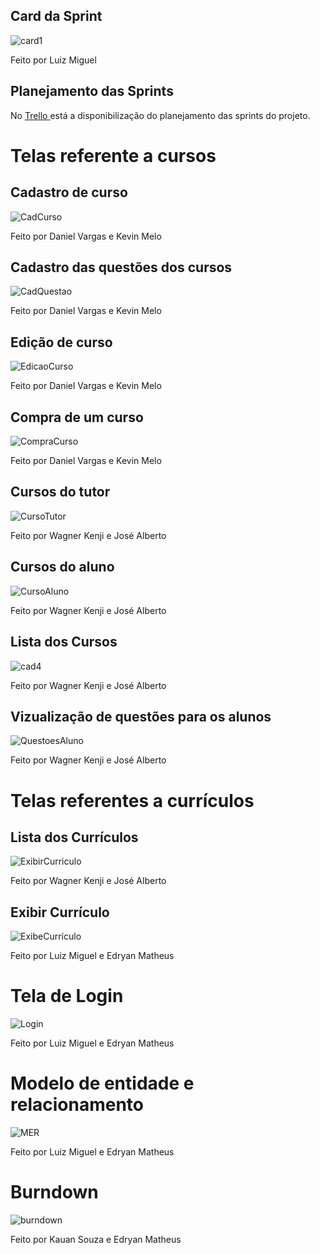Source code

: ## Card da Sprint
![card1](https://github.com/kevingabrielmelo/nLearning-Team2/blob/master/readme-assets/Card_2.png)

Feito por Luiz Miguel

## Planejamento das Sprints
No <a href='https://trello.com/b/EVkEayjU/api-3-semestre'> Trello </a>
está a disponibilização do planejamento das sprints do projeto.

# Telas referente a cursos

## Cadastro de curso
![CadCurso](https://github.com/kevingabrielmelo/nLearning-Team2/blob/sprint_2/readme-assets/sprint_2/CadCurso.jpeg)

Feito por Daniel Vargas e Kevin Melo

## Cadastro das questões dos cursos
![CadQuestao](https://github.com/kevingabrielmelo/nLearning-Team2/blob/sprint_2/readme-assets/sprint_2/CadQuestaoTutor.jpeg)

Feito por Daniel Vargas e Kevin Melo

## Edição de curso
![EdicaoCurso](https://github.com/kevingabrielmelo/nLearning-Team2/blob/sprint_2/readme-assets/sprint_2/AlterarCursoTutor.jpeg)

Feito por Daniel Vargas e Kevin Melo

## Compra de um curso
![CompraCurso](https://github.com/kevingabrielmelo/nLearning-Team2/blob/sprint_2/readme-assets/sprint_2/ComprarCurso.jpeg)

Feito por Daniel Vargas e Kevin Melo

## Cursos do tutor
![CursoTutor](https://github.com/kevingabrielmelo/nLearning-Team2/blob/sprint_2/readme-assets/sprint_2/ListaCursoTutor.jpeg)

Feito por Wagner Kenji e José Alberto

## Cursos do aluno
![CursoAluno](https://github.com/kevingabrielmelo/nLearning-Team2/blob/sprint_2/readme-assets/sprint_2/ListaCursoAluno.jpeg)

Feito por Wagner Kenji e José Alberto

## Lista dos Cursos
![cad4](https://github.com/kevingabrielmelo/nLearning-Team2/blob/sprint_2/readme-assets/sprint_2/ListaCurso.jpeg)

Feito por Wagner Kenji e José Alberto

## Vizualização de questões para os alunos
![QuestoesAluno](https://github.com/kevingabrielmelo/nLearning-Team2/blob/sprint_2/readme-assets/sprint_2/QuestaoAluno.jpeg)

Feito por Wagner Kenji e José Alberto

# Telas referentes a currículos

## Lista dos Currículos
![ExibirCurriculo](https://github.com/kevingabrielmelo/nLearning-Team2/blob/sprint_2/readme-assets/sprint_2/ListaCurriculo.jpeg)

Feito por Wagner Kenji e José Alberto

## Exibir Currículo
![ExibeCurrículo](https://github.com/kevingabrielmelo/nLearning-Team2/blob/sprint_2/readme-assets/sprint_2/ExibirCurriculo.jpeg)

Feito por Luiz Miguel e Edryan Matheus

# Tela de Login
![Login](https://github.com/kevingabrielmelo/nLearning-Team2/blob/sprint_2/readme-assets/sprint_2/Login.jpeg)

Feito por Luiz Miguel e Edryan Matheus

# Modelo de entidade e relacionamento

![MER](https://github.com/kevingabrielmelo/nLearning-Team2/blob/sprint_2/readme-assets/sprint_2/MER.jpeg)

Feito por Luiz Miguel e Edryan Matheus

# Burndown

![burndown](https://github.com/kevingabrielmelo/nLearning-Team2/blob/sprint_2/readme-assets/Burndown%20Sprint%202.PNG)

Feito por Kauan Souza e Edryan Matheus

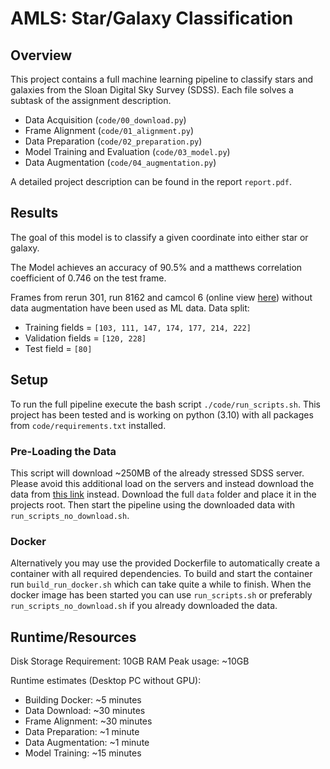 # AMLS: Star/Galaxy Classification

## Overview
This project contains a full machine learning pipeline to classify stars and galaxies from the Sloan Digital Sky Survey (SDSS).
Each file solves a subtask of the assignment description.
- Data Acquisition (`code/00_download.py`)
- Frame Alignment (`code/01_alignment.py`)
- Data Preparation (`code/02_preparation.py`)
- Model Training and Evaluation (`code/03_model.py`)
- Data Augmentation (`code/04_augmentation.py`)

A detailed project description can be found in the report `report.pdf`.

## Results
The goal of this model is to classify a given coordinate into either star or galaxy.

The Model achieves an accuracy of 90.5% and a matthews correlation coefficient of 0.746 on the test frame.

Frames from rerun 301, run 8162 and camcol 6 (online view [here](https://data.sdss.org/sas/dr17/eboss/photoObj/frames/301/8162/frames-run-008162.html)) without data augmentation have been used as ML data.
Data split:
- Training fields = `[103, 111, 147, 174, 177, 214, 222]`
- Validation fields = `[120, 228]`
- Test field = `[80]`

## Setup
To run the full pipeline execute the bash script `./code/run_scripts.sh`.
This project has been tested and is working on python (3.10) with all packages from `code/requirements.txt` installed.

### Pre-Loading the Data 
This script will download ~250MB of the already stressed SDSS server. 
Please avoid this additional load on the servers and instead download the data from [this link](https://cloud.tugraz.at/index.php/s/ffwtGyCfJXEoaRp) instead.
Download the full `data` folder and place it in the projects root.
Then start the pipeline using the downloaded data with `run_scripts_no_download.sh`.

### Docker
Alternatively you may use the provided Dockerfile to automatically create a container with all required dependencies. 
To build and start the container run `build_run_docker.sh` which can take quite a while to finish.
When the docker image has been started you can use `run_scripts.sh` or preferably `run_scripts_no_download.sh` if you already downloaded the data.

## Runtime/Resources
Disk Storage Requirement: 10GB
RAM Peak usage: ~10GB

Runtime estimates (Desktop PC without GPU):
- Building Docker: ~5 minutes
- Data Download: ~30 minutes 
- Frame Alignment: ~30 minutes
- Data Preparation: ~1 minute
- Data Augmentation: ~1 minute
- Model Training: ~15 minutes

→ **WORK INSTRUCTIONS**
Where a line in the material above holds "Login", copy that line.

→ **YOUR RESPONSE**
# Tela de Login
![Login](https://github.com/kevingabrielmelo/nLearning-Team2/blob/sprint_2/readme-assets/sprint_2/Login.jpeg)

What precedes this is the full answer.